> _Available data_
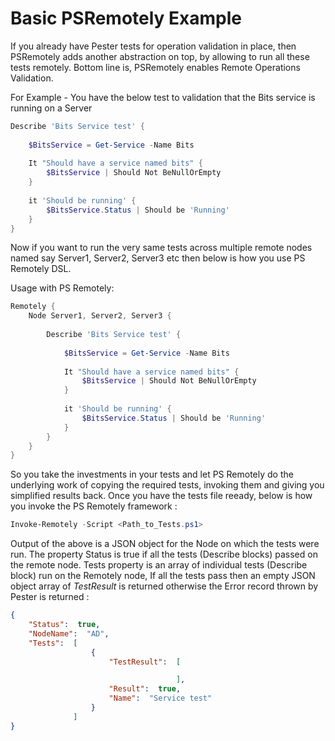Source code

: # Basic PSRemotely Example

If you already have Pester tests for operation validation in place, then PSRemotely adds another abstraction on top, by allowing to run all these tests remotely.
Bottom line is, PSRemotely enables Remote Operations Validation.


For Example - You have the below test to validation that the Bits service is running on a Server

```powershell
Describe 'Bits Service test' {
    
    $BitsService = Get-Service -Name Bits
    
    It "Should have a service named bits" {
        $BitsService | Should Not BeNullOrEmpty
    }
    
    it 'Should be running' {
        $BitsService.Status | Should be 'Running'
    }
}
```

Now if you want to run the very same tests across multiple remote nodes named say Server1, Server2, Server3 etc then below is how you use PS Remotely DSL.

Usage with PS Remotely:

```powershell
Remotely {
	Node Server1, Server2, Server3 {
		
        Describe 'Bits Service test' {
			
            $BitsService = Get-Service -Name Bits
            
            It "Should have a service named bits" {
                $BitsService | Should Not BeNullOrEmpty
            }
            
            it 'Should be running' {
                $BitsService.Status | Should be 'Running'
            }
		}		
	}
}

```
So you take the investments in your tests and let PS Remotely do the underlying work of copying the required tests, invoking them and giving you simplified results back.
Once you have the tests file reeady, below is how you invoke the PS Remotely framework : 

```powershell
Invoke-Remotely -Script <Path_to_Tests.ps1>
```

Output of the above is a JSON object for the Node on which the tests were run. The property Status is true if all the tests (Describe blocks) passed on the remote node.
Tests property is an array of individual tests (Describe block) run on the Remotely node, If all the tests pass then an empty JSON object array of *TestResult* is returned 
otherwise the Error record thrown by Pester is returned :

```json
{
    "Status":  true,
    "NodeName":  "AD",
    "Tests":  [
                  {
                      "TestResult":  [

                                     ],
                      "Result":  true,
                      "Name":  "Service test"
                  }
              ]
}
```
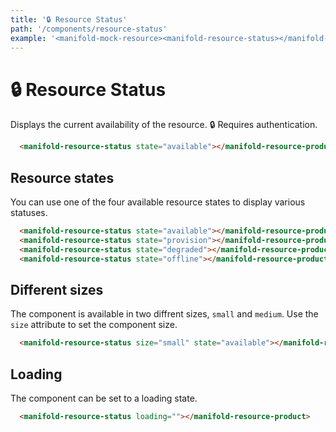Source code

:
 ```yaml
---
title: '🔒 Resource Status'
path: '/components/resource-status'
example: '<manifold-mock-resource><manifold-resource-status></manifold-resource-status></manifold-mock-resource>'
---
```


# 🔒 Resource Status

Displays the current availability of the resource. 🔒 Requires authentication.

```html
  <manifold-resource-status state="available"></manifold-resource-product>
```

## Resource states

You can use one of the four available resource states to display various statuses.

```html
  <manifold-resource-status state="available"></manifold-resource-product>
  <manifold-resource-status state="provision"></manifold-resource-product>
  <manifold-resource-status state="degraded"></manifold-resource-product>
  <manifold-resource-status state="offline"></manifold-resource-product>
```

## Different sizes

The component is available in two diffrent sizes, `small` and `medium`. Use the `size` attribute to set the component size.

```html
  <manifold-resource-status size="small" state="available"></manifold-resource-product>
```

## Loading

The component can be set to a loading state.

```html
  <manifold-resource-status loading=""></manifold-resource-product>
```

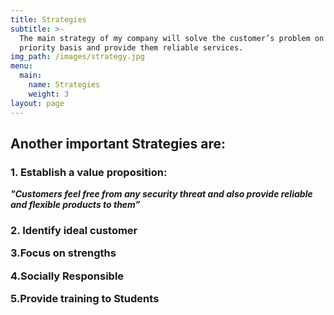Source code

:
 ```yaml
---
title: Strategies
subtitle: >-
  The main strategy of my company will solve the customer’s problem on the
  priority basis and provide them reliable services.
img_path: /images/strategy.jpg
menu:
  main:
    name: Strategies
    weight: 3
layout: page
---
```

<h2>Another important Strategies are:</h2>

<h3>1. Establish a value proposition:</h3>

 _**"Customers feel free from any security threat and also provide reliable and flexible products to them”**_

**<h3>2. Identify  ideal customer**

**3.Focus on strengths**

**4.Socially Responsible**

**5.Provide training to Students</h3>**
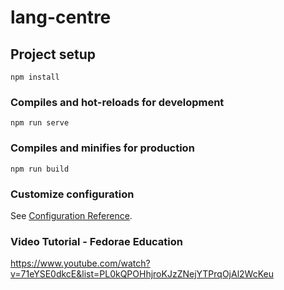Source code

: # lang-centre

## Project setup
```
npm install
```

### Compiles and hot-reloads for development
```
npm run serve
```

### Compiles and minifies for production
```
npm run build
```

### Customize configuration
See [Configuration Reference](https://cli.vuejs.org/config/).

### Video Tutorial - Fedorae Education 
https://www.youtube.com/watch?v=71eYSE0dkcE&list=PL0kQPOHhjroKJzZNejYTPrqOjAl2WcKeu

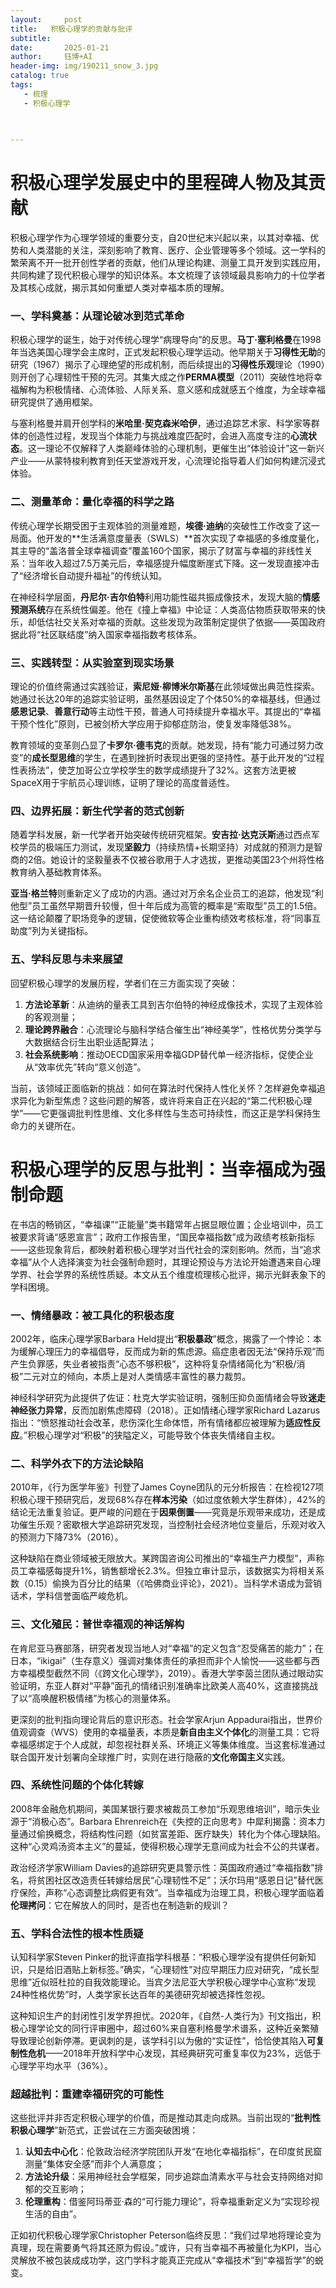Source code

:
 ```yaml
---
layout:     post
title:   积极心理学的贡献与批评
subtitle:  
date:       2025-01-21
author:     钰博+AI
header-img: img/190211_snow_3.jpg
catalog: true
tags:
   - 梳理
   - 积极心理学
   
   

---
```




# **积极心理学发展史中的里程碑人物及其贡献**

积极心理学作为心理学领域的重要分支，自20世纪末兴起以来，以其对幸福、优势和人类潜能的关注，深刻影响了教育、医疗、企业管理等多个领域。这一学科的繁荣离不开一批开创性学者的贡献，他们从理论构建、测量工具开发到实践应用，共同构建了现代积极心理学的知识体系。本文梳理了该领域最具影响力的十位学者及其核心成就，揭示其如何重塑人类对幸福本质的理解。

 

### **一、学科奠基：从理论破冰到范式革命**
积极心理学的诞生，始于对传统心理学“病理导向”的反思。**马丁·塞利格曼**在1998年当选美国心理学会主席时，正式发起积极心理学运动。他早期关于**习得性无助**的研究（1967）揭示了心理绝望的形成机制，而后续提出的**习得性乐观**理论（1990）则开创了心理韧性干预的先河。其集大成之作**PERMA模型**（2011）突破性地将幸福解构为积极情绪、心流体验、人际关系、意义感和成就感五个维度，为全球幸福研究提供了通用框架。

与塞利格曼并肩开创学科的**米哈里·契克森米哈伊**，通过追踪艺术家、科学家等群体的创造性过程，发现当个体能力与挑战难度匹配时，会进入高度专注的**心流状态**。这一理论不仅解释了人类巅峰体验的心理机制，更催生出“体验设计”这一新兴产业——从蒙特梭利教育到任天堂游戏开发，心流理论指导着人们如何构建沉浸式体验。

 

### **二、测量革命：量化幸福的科学之路**
传统心理学长期受困于主观体验的测量难题，**埃德·迪纳**的突破性工作改变了这一局面。他开发的**生活满意度量表（SWLS）**首次实现了幸福感的多维度量化，其主导的“盖洛普全球幸福调查”覆盖160个国家，揭示了财富与幸福的非线性关系：当年收入超过7.5万美元后，幸福感提升幅度断崖式下降。这一发现直接冲击了“经济增长自动提升福祉”的传统认知。

在神经科学层面，**丹尼尔·吉尔伯特**利用功能性磁共振成像技术，发现大脑的**情感预测系统**存在系统性偏差。他在《撞上幸福》中论证：人类高估物质获取带来的快乐，却低估社交关系对幸福的贡献。这些发现为政策制定提供了依据——英国政府据此将“社区联结度”纳入国家幸福指数考核体系。

 

### **三、实践转型：从实验室到现实场景**
理论的价值终需通过实践验证，**索尼娅·柳博米尔斯基**在此领域做出典范性探索。她通过长达20年的追踪实验证明，虽然基因设定了个体50%的幸福基线，但通过**感恩记录**、**善意行动**等主动性干预，普通人可持续提升幸福水平。其提出的“幸福干预个性化”原则，已被剑桥大学应用于抑郁症防治，使复发率降低38%。

教育领域的变革则凸显了**卡罗尔·德韦克**的贡献。她发现，持有“能力可通过努力改变”的**成长型思维**的学生，在遇到挫折时表现出更强的坚持性。基于此开发的“过程性表扬法”，使芝加哥公立学校学生的数学成绩提升了32%。这套方法更被SpaceX用于宇航员心理训练，证明了理论的高度普适性。

 

### **四、边界拓展：新生代学者的范式创新**
随着学科发展，新一代学者开始突破传统研究框架。**安吉拉·达克沃斯**通过西点军校学员的极端压力测试，发现**坚毅力**（持续热情+长期坚持）对成就的预测力是智商的2倍。她设计的坚毅量表不仅被谷歌用于人才选拔，更推动美国23个州将性格教育纳入基础教育体系。

**亚当·格兰特**则重新定义了成功的内涵。通过对万余名企业员工的追踪，他发现“利他型”员工虽然早期晋升较慢，但十年后成为高管的概率是“索取型”员工的1.5倍。这一结论颠覆了职场竞争的逻辑，促使微软等企业重构绩效考核标准，将“同事互助度”列为关键指标。

 

### **五、学科反思与未来展望**
回望积极心理学的发展历程，学者们在三方面实现了突破：  
1. **方法论革新**：从迪纳的量表工具到吉尔伯特的神经成像技术，实现了主观体验的客观测量；  
2. **理论跨界融合**：心流理论与脑科学结合催生出“神经美学”，性格优势分类学与大数据结合衍生出职业适配算法；  
3. **社会系统影响**：推动OECD国家采用幸福GDP替代单一经济指标，促使企业从“效率优先”转向“意义创造”。

当前，该领域正面临新的挑战：如何在算法时代保持人性化关怀？怎样避免幸福追求异化为新型焦虑？这些问题的解答，或许将来自正在兴起的“第二代积极心理学”——它更强调批判性思维、文化多样性与生态可持续性，而这正是学科保持生命力的关键所在。


# **积极心理学的反思与批判：当幸福成为强制命题**

在书店的畅销区，“幸福课”“正能量”类书籍常年占据显眼位置；企业培训中，员工被要求背诵“感恩宣言”；政府工作报告里，“国民幸福指数”成为政绩考核新指标——这些现象背后，都映射着积极心理学对当代社会的深刻影响。然而，当“追求幸福”从个人选择演变为社会强制命题时，其理论预设与方法论开始遭遇来自心理学界、社会学界的系统性质疑。本文从五个维度梳理核心批评，揭示光鲜表象下的学科困境。

 

### **一、情绪暴政：被工具化的积极态度**
2002年，临床心理学家Barbara Held提出“**积极暴政**”概念，揭露了一个悖论：本为缓解心理压力的幸福倡导，反而成为新的焦虑源。癌症患者因无法“保持乐观”而产生负罪感，失业者被指责“心态不够积极”，这种将复杂情绪简化为“积极/消极”二元对立的倾向，本质上是对人类情感丰富性的暴力裁剪。

神经科学研究为此提供了佐证：杜克大学实验证明，强制压抑负面情绪会导致**迷走神经张力异常**，反而加剧焦虑障碍（2018）。正如情绪心理学家Richard Lazarus指出：“愤怒推动社会改革，悲伤深化生命体悟，所有情绪都应被理解为**适应性反应**。”积极心理学对“积极”的狭隘定义，可能导致个体丧失情绪自主权。

 

### **二、科学外衣下的方法论缺陷**
2010年，《行为医学年鉴》刊登了James Coyne团队的元分析报告：在检视127项积极心理干预研究后，发现68%存在**样本污染**（如过度依赖大学生群体），42%的结论无法重复验证。更严峻的问题在于**因果倒置**——究竟是乐观带来成功，还是成功催生乐观？密歇根大学追踪研究发现，当控制社会经济地位变量后，乐观对收入的预测力下降73%（2016）。

这种缺陷在商业领域被无限放大。某跨国咨询公司推出的“幸福生产力模型”，声称员工幸福感每提升1%，销售额增长2.3%。但独立审计显示，该数据实为将相关系数（0.15）偷换为百分比的结果（《哈佛商业评论》，2021）。当科学术语成为营销话术，学科信誉面临严峻危机。

 
### **三、文化殖民：普世幸福观的神话解构**
在肯尼亚马赛部落，研究者发现当地人对“幸福”的定义包含“忍受痛苦的能力”；在日本，“ikigai”（生存意义）强调对集体责任的承担而非个人愉悦——这些都与西方幸福模型截然不同（《跨文化心理学》，2019）。香港大学李茵兰团队通过眼动实验证明，东亚人群对“平静”面孔的情绪识别准确率比欧美人高40%，这直接挑战了以“高唤醒积极情绪”为核心的测量体系。

更深刻的批判指向理论背后的意识形态。社会学家Arjun Appadurai指出，世界价值观调查（WVS）使用的幸福量表，本质是**新自由主义个体化**的测量工具：它将幸福感绑定于个人成就，却忽视社群关系、环境正义等集体维度。当这套标准通过联合国开发计划署向全球推广时，实则在进行隐蔽的**文化帝国主义**实践。

 

### **四、系统性问题的个体化转嫁**
2008年金融危机期间，美国某银行要求被裁员工参加“乐观思维培训”，暗示失业源于“消极心态”。Barbara Ehrenreich在《失控的正向思考》中犀利揭露：资本力量通过偷换概念，将结构性问题（如贫富差距、医疗缺失）转化为个体心理缺陷。这种“心灵鸡汤资本主义”的蔓延，使得积极心理学无意间成为社会不公的共谋者。

政治经济学家William Davies的追踪研究更具警示性：英国政府通过“幸福指数”排名，将贫困社区改造责任转嫁给居民“心理韧性不足”；沃尔玛用“感恩日记”替代医疗保险，声称“心态调整比病假更有效”。当幸福成为治理工具，积极心理学面临着**伦理拷问**：它在解放人的同时，是否也在制造新的规训？

 

### **五、学科合法性的根本性质疑**
认知科学家Steven Pinker的批评直指学科根基：“积极心理学没有提供任何新知识，只是给旧酒贴上新标签。”确实，“心理韧性”对应早期压力应对研究，“成长型思维”近似班杜拉的自我效能理论。当宾夕法尼亚大学积极心理学中心宣称“发现24种性格优势”时，人类学家长达百年的美德研究却被选择性忽视。

这种知识生产的封闭性引发学界担忧。2020年，《自然-人类行为》刊文指出，积极心理学论文的同行评审圈中，超过60%来自塞利格曼学术谱系，这种近亲繁殖导致理论创新停滞。更讽刺的是，该学科引以为傲的“实证性”，恰恰使其陷入**可复制性危机**——2018年开放科学中心发现，其经典研究可重复率仅为23%，远低于心理学平均水平（36%）。

 

### **超越批判：重建幸福研究的可能性**
这些批评并非否定积极心理学的价值，而是推动其走向成熟。当前出现的“**批判性积极心理学**”新范式，正尝试在三方面突破困境：

1. **认知去中心化**：伦敦政治经济学院团队开发“在地化幸福指标”，在印度贫民窟测量“集体安全感”而非个人满意度；  
2. **方法论升级**：采用神经社会学框架，同步追踪血清素水平与社会支持网络对抑郁的交互影响；  
3. **伦理重构**：借鉴阿玛蒂亚·森的“可行能力理论”，将幸福重新定义为“实现珍视生活的自由”。

正如初代积极心理学家Christopher Peterson临终反思：“我们过早地将理论变为真理，现在需要勇气将其还原为假设。”或许，只有当幸福不再被量化为KPI，当心灵解放不被包装成成功学，这门学科才能真正完成从“幸福技术”到“幸福哲学”的蜕变。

> _Aim of the task_
Could you write out, exactly as they stand, only the lines above that begin at the line with "Bottom line is, PSRemotely" and stop after the line with "Output of the"?

> _Completed exercise_
Bottom line is, PSRemotely enables Remote Operations Validation.


For Example - You have the below test to validation that the Bits service is running on a Server

```powershell
Describe 'Bits Service test' {
    
    $BitsService = Get-Service -Name Bits
    
    It "Should have a service named bits" {
        $BitsService | Should Not BeNullOrEmpty
    }
    
    it 'Should be running' {
        $BitsService.Status | Should be 'Running'
    }
}
```

Now if you want to run the very same tests across multiple remote nodes named say Server1, Server2, Server3 etc then below is how you use PS Remotely DSL.

Usage with PS Remotely:

```powershell
Remotely {
	Node Server1, Server2, Server3 {
		
        Describe 'Bits Service test' {
			
            $BitsService = Get-Service -Name Bits
            
            It "Should have a service named bits" {
                $BitsService | Should Not BeNullOrEmpty
            }
            
            it 'Should be running' {
                $BitsService.Status | Should be 'Running'
            }
		}		
	}
}

```
So you take the investments in your tests and let PS Remotely do the underlying work of copying the required tests, invoking them and giving you simplified results back.
Once you have the tests file reeady, below is how you invoke the PS Remotely framework : 

```powershell
Invoke-Remotely -Script <Path_to_Tests.ps1>
```

Output of the above is a JSON object for the Node on which the tests were run. The property Status is true if all the tests (Describe blocks) passed on the remote node.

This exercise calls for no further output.